WORK REQUEST –
A faithful copy of the data below is required, leaving out every picture.
★ ★ ★
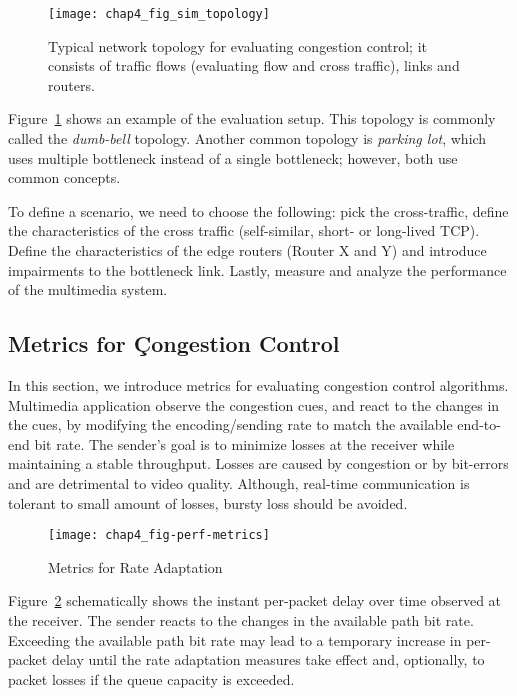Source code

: \begin{figure}
\texttt{[image: chap4\_fig\_sim\_topology]}
\caption{Typical network topology for evaluating congestion control; it
consists of traffic flows (evaluating flow and cross traffic), links and
routers.} 
\label{fig:4:topology}
\end{figure}


Figure~\ref{fig:4:topology} shows an example of the evaluation setup. This
topology is commonly called the \emph{dumb-bell} topology. Another common
topology is \emph{parking lot}, which uses multiple bottleneck instead of a
single bottleneck; however, both use common concepts. 


To define a scenario, we need to choose the following: pick the cross-traffic,
define the characteristics of the cross traffic (self-similar, short- or
long-lived TCP). Define the characteristics of the edge routers (Router X and
Y) and introduce impairments to the bottleneck link. Lastly, measure and
analyze the performance of the multimedia system. 

\subsection{Metrics for Çongestion Control}
\label{subsec.metrics}

In this section, we introduce metrics for evaluating congestion control
algorithms. Multimedia application observe the congestion cues, and react to
the changes in the cues, by modifying the encoding/sending rate to match the
available end-to-end bit rate. The sender's goal is to minimize losses at the
receiver while maintaining a stable throughput. Losses are caused by
congestion or by  bit-errors and are detrimental to video quality. Although,
real-time communication is tolerant to small amount of losses, bursty loss
should be avoided.  




\begin{figure}
\centering
\texttt{[image: chap4\_fig-perf-metrics]}
\caption{Metrics for Rate Adaptation}
\label{fig:4:rc_model}
\end{figure}

Figure~\ref{fig:4:rc_model} schematically shows the instant per-packet delay
over time observed at the receiver. The sender reacts to the changes in the
available path bit rate. Exceeding the available path bit rate may lead to a
temporary increase in per-packet delay until the rate adaptation measures take
effect and, optionally, to packet losses if the queue capacity is exceeded.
★ ★ ★
RESPONSE TO THIS TASK –
Source code

: \begin{figure}
\texttt{[image: chap4\_fig\_sim\_topology]}
\caption{Typical network topology for evaluating congestion control; it
consists of traffic flows (evaluating flow and cross traffic), links and
routers.} 
\label{fig:4:topology}
\end{figure}


Figure~\ref{fig:4:topology} shows an example of the evaluation setup. This
topology is commonly called the \emph{dumb-bell} topology. Another common
topology is \emph{parking lot}, which uses multiple bottleneck instead of a
single bottleneck; however, both use common concepts. 


To define a scenario, we need to choose the following: pick the cross-traffic,
define the characteristics of the cross traffic (self-similar, short- or
long-lived TCP). Define the characteristics of the edge routers (Router X and
Y) and introduce impairments to the bottleneck link. Lastly, measure and
analyze the performance of the multimedia system. 

\subsection{Metrics for Çongestion Control}
\label{subsec.metrics}

In this section, we introduce metrics for evaluating congestion control
algorithms. Multimedia application observe the congestion cues, and react to
the changes in the cues, by modifying the encoding/sending rate to match the
available end-to-end bit rate. The sender's goal is to minimize losses at the
receiver while maintaining a stable throughput. Losses are caused by
congestion or by  bit-errors and are detrimental to video quality. Although,
real-time communication is tolerant to small amount of losses, bursty loss
should be avoided.  




\begin{figure}
\centering
\texttt{[image: chap4\_fig-perf-metrics]}
\caption{Metrics for Rate Adaptation}
\label{fig:4:rc_model}
\end{figure}

Figure~\ref{fig:4:rc_model} schematically shows the instant per-packet delay
over time observed at the receiver. The sender reacts to the changes in the
available path bit rate. Exceeding the available path bit rate may lead to a
temporary increase in per-packet delay until the rate adaptation measures take
effect and, optionally, to packet losses if the queue capacity is exceeded.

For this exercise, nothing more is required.